7. The apparatus for opening and closing an automatic valve installed in the discharge line of an oil well, according to claim 1, wherein the inductive proximity sensor (17) is connected to the control cabinet (13) with an 18 AWG 3 conductor aluminum shielded cable.

8. A method for opening and closing an automatic valve installed in the discharge line of an oil well, comprising the following steps:

a) Providing and installing the apparatus described in claim 1.

b) Placing in operation the apparatus with an initial programming and setup in order to collect preliminary information on the oil well (1), with the pressure transmitters (5, 6 and 7) and level transmitter (10) for six days in a row, gradually opening the automatic valve (2) during said period of time.

c) Recovering the data recorded on the oil well (1) with a portable computer connected to the recorder-controller device (35) through the USB port (49).

d) Transferring the data recovered from the recorder-controller device (35) to a spreadsheet.

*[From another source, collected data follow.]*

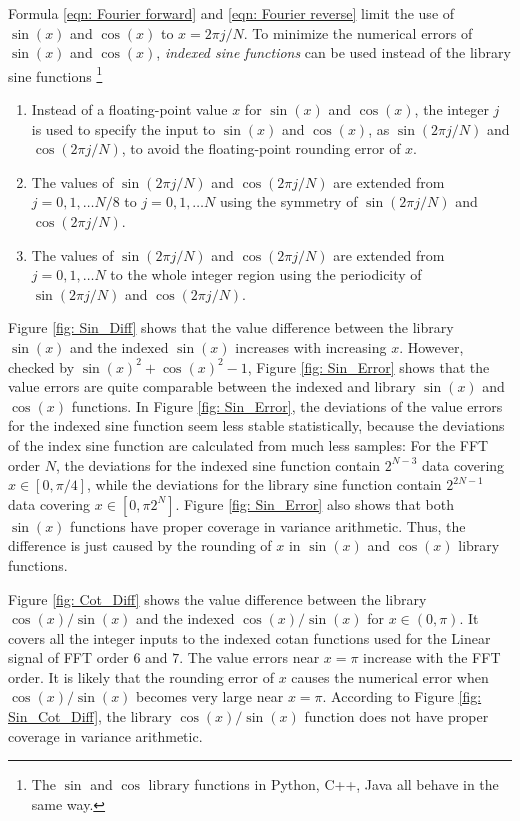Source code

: \documentclass[twoside]{article}
\numberwithin{equation}{section}
\begin{document}
Formula \eqref{eqn: Fourier forward} and \eqref{eqn: Fourier reverse} limit the use of $\sin(x)$ and $\cos(x)$ to $x = 2\pi j/N$.
To minimize the numerical errors of $\sin(x)$ and $\cos(x)$, \emph{indexed sine functions} can be used instead of the library sine functions \footnote{The $\sin$ and $\cos$ library functions in Python, C++, Java all behave in the same way.}
\begin{enumerate}
\item Instead of a floating-point value $x$ for $\sin(x)$ and $\cos(x)$, the integer $j$ is used to specify the input to $\sin(x)$ and $\cos(x)$, as $\sin(2\pi j/N)$ and $\cos(2\pi j/N)$, to avoid the floating-point rounding error of $x$.

\item The values of $\sin(2\pi j/N)$ and $\cos(2\pi j/N)$ are extended from $j = 0,1,\dots N/8$ to $j = 0,1,\dots N$ using the symmetry of $\sin(2\pi j/N)$ and $\cos(2\pi j/N)$.

\item The values of $\sin(2\pi j/N)$ and $\cos(2\pi j/N)$ are extended from $j = 0,1,\dots N$ to the whole integer region using the periodicity of $\sin(2\pi j/N)$ and $\cos(2\pi j/N)$.

\end{enumerate}

Figure \ref{fig: Sin_Diff} shows that the value difference between the library $\sin(x)$ and the indexed $\sin(x)$ increases with increasing $x$.
However, checked by $\sin(x)^2 + \cos(x)^2 - 1$, Figure \ref{fig: Sin_Error} shows that the value errors are quite comparable between  the indexed and library $\sin(x)$ and $\cos(x)$ functions.
In Figure \ref{fig: Sin_Error}, the deviations of the value errors for the indexed sine function seem less stable statistically, because the deviations of the index sine function are calculated from much less samples: For the FFT order $N$, the deviations for the indexed sine function contain $2^{N-3}$ data covering $x \in [0, \pi/4]$, while the deviations for the library sine function contain $2^{2N-1}$ data covering $x \in [0, \pi 2^{N}]$.
Figure \ref{fig: Sin_Error} also shows that both $\sin(x)$ functions have proper coverage in variance arithmetic.
Thus, the difference is just caused by the rounding of $x$ in $\sin(x)$ and $\cos(x)$ library functions.

Figure \ref{fig: Cot_Diff} shows the value difference between the library $\cos(x)/\sin(x)$ and the indexed $\cos(x)/\sin(x)$ for $x \in (0, \pi)$.
It covers all the integer inputs to the indexed cotan functions used for the Linear signal of FFT order $6$ and $7$.
The value errors near $x = \pi$ increase with the FFT order.
It is likely that the rounding error of $x$ causes the numerical error when $\cos(x)/\sin(x)$ becomes very large near $x = \pi$.
According to Figure \ref{fig: Sin_Cot_Diff}, the library $\cos(x)/\sin(x)$ function does not have proper coverage in variance arithmetic.
\end{document}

e) The date and time when the data and pressures (PSI) recorded in the casing pipe discharge line (8) and in the production tubing discharge line (18) are plotted on a graph to better analyze their behavior.

g) The same date and time when the data described in subparagraph e) above are plotted on a graph with the data on the level in barrels (bbl) as recorded in the storage tank (9).

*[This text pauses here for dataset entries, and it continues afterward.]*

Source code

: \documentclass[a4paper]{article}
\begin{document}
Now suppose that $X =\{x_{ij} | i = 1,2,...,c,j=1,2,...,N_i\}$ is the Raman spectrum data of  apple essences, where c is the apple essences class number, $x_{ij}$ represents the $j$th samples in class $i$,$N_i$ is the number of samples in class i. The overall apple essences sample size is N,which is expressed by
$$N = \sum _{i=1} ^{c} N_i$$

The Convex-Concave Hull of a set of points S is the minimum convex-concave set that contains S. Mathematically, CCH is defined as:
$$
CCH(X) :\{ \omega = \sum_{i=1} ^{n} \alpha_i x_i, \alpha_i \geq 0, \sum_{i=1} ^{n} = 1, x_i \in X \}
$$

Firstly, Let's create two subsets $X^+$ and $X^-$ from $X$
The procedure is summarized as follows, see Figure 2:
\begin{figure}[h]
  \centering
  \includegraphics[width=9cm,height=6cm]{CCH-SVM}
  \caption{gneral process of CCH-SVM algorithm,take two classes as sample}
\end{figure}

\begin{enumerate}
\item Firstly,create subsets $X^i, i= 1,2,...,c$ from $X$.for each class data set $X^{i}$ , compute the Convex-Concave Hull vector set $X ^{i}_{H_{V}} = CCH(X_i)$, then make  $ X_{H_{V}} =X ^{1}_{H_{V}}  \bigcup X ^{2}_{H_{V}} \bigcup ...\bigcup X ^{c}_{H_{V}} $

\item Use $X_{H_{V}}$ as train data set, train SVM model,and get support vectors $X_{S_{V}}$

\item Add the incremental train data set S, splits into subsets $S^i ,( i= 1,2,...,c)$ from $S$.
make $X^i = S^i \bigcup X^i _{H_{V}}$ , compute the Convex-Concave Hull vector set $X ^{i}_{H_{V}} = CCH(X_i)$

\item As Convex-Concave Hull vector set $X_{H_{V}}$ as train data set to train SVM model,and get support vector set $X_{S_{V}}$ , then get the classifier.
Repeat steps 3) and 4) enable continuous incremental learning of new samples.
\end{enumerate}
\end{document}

h) The minimum and maximum pressures in the casing pipe discharge line (8) achieving a stable increase in hydrocarbon as reflected by the level in the storage tank (9) are determined based on the analysis made from the data and graphs.

i) The recorder-controller device (35) is set up with the minimum and maximum pressure values as determined in subparagraph g) above, in which the pressure must be maintained in the casing pipe discharge line (8) by opening and closing the automatic valve (2) in an autonomous fashion.

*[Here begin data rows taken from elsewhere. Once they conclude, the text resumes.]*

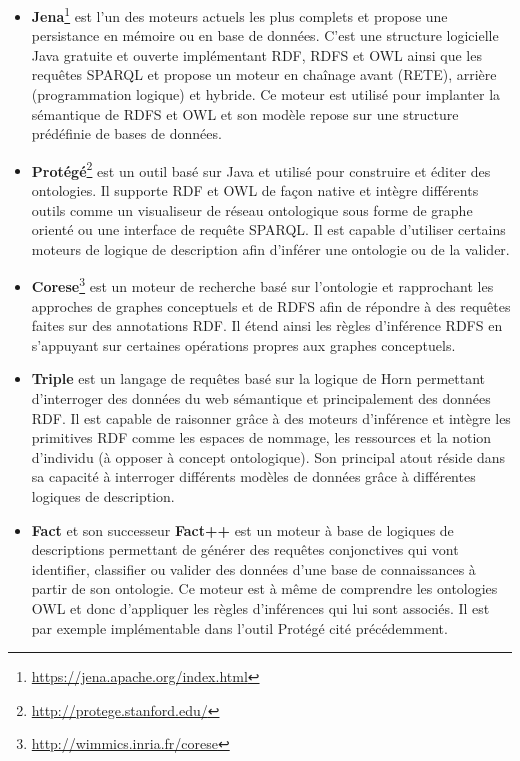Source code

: \begin{itemize}
	\item \textbf{Jena}\footnote{\url{https://jena.apache.org/index.html}} \cite{jena2007semantic} est l’un des moteurs actuels les plus complets et propose une persistance en mémoire ou en base de données. C'est une structure logicielle Java gratuite et ouverte implémentant RDF, RDFS et OWL ainsi que les requêtes SPARQL et propose un moteur en chaînage avant (RETE), arrière (programmation logique) et hybride. Ce moteur est utilisé pour implanter la sémantique de RDFS et OWL et son modèle repose sur une structure prédéfinie de bases de données.
	\item \textbf{Protégé}\footnote{\url{http://protege.stanford.edu/}} \cite{noy2001creating} est un outil basé sur Java et utilisé pour construire et éditer des ontologies. Il supporte RDF et OWL de façon native et intègre différents outils comme un visualiseur de réseau ontologique sous forme de graphe orienté ou une interface de requête SPARQL. Il est capable d'utiliser certains moteurs de logique de description afin d'inférer une ontologie ou de la valider.
	\item \textbf{Corese}\footnote{\url{http://wimmics.inria.fr/corese}} \cite{corby2006searching} est un moteur de recherche basé sur l'ontologie et rapprochant les approches de graphes conceptuels et de RDFS afin de répondre à des requêtes faites sur des annotations RDF. Il étend ainsi les règles d'inférence RDFS en s'appuyant sur certaines opérations propres aux graphes conceptuels.
	\item \textbf{Triple} \cite{sintek2002triple} est un langage de requêtes basé sur la logique de Horn permettant d'interroger des données du web sémantique et principalement des données RDF. Il est capable de raisonner grâce à des moteurs d'inférence et intègre les primitives RDF comme les espaces de nommage, les ressources et la notion d'individu (à opposer à concept ontologique). Son principal atout réside dans sa capacité à interroger différents modèles de données grâce à différentes logiques de description.
	\item \textbf{Fact} et son successeur \textbf{Fact++} \cite{tsarkov2006fact++} est un moteur à base de logiques de descriptions permettant de générer des requêtes conjonctives qui vont identifier, classifier ou valider des données d'une base de connaissances à partir de son ontologie. Ce moteur est à même de comprendre les ontologies OWL et donc d'appliquer les règles d'inférences qui lui sont associés. Il est par exemple implémentable dans l'outil Protégé cité précédemment.
\end{itemize}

9. The method for opening and closing an automatic valve installed in the discharge line of an oil well, according with claim 8 b), wherein the initial programming for collecting information on the operation of the oil well (1) is carried out in the recorder-controller device (35).

10. The method for opening and closing an automatic valve installed in the discharge line of an oil well, according to claim 7 b), wherein during the period for collecting data on the oil well (1) for six days, the automatic valve (2) is programmed to open gradually starting at 15%, gradually increasing until reaching 100% open.

11. The method for opening and closing an automatic valve installed in the discharge line of an oil well, according to claim 7 c), wherein the data recorded in the recorder-controller device (35) and which is transferred to the portable computer is: date, time, operation status of the progressive cavity pump (PCP), pressure in the casing pipe discharge line, pressure in the production tubing discharge line, pressure in the discharge line to the production tank, automatic valve's opening percentage, storage tank level in linear meters, and two columns with the calculation of the storage tank level in cubic meters and barrels according to its dimensions, based on the level in linear meters.

12. The method for opening and closing an automatic valve installed in the discharge line of an oil well, according to claim 7 g), wherein the minimum and maximum pressure values are established by analyzing the correlation between graph line (96) for the pressure in the casing pipes (8) and the graph line (102) for the level in the storage tank (9), within the ranges of highest stable increase in the hydrocarbon production.

13. An apparatus for opening and closing an automatic valve installed in the discharge line of an oil well, according to claim 7 h), wherein the automatic valve (2) closes in order to increase the pressure in the casing pipe discharge line (8) and opens in order to decrease it.

14. An apparatus for opening and closing an automatic valve installed in the discharge line of an oil well, according to claim 7 h), wherein the pressure in the casing pipe discharge line must be maintained within the set maximum and minimum pressure values, but during its operation it may exceed said ranges over and under.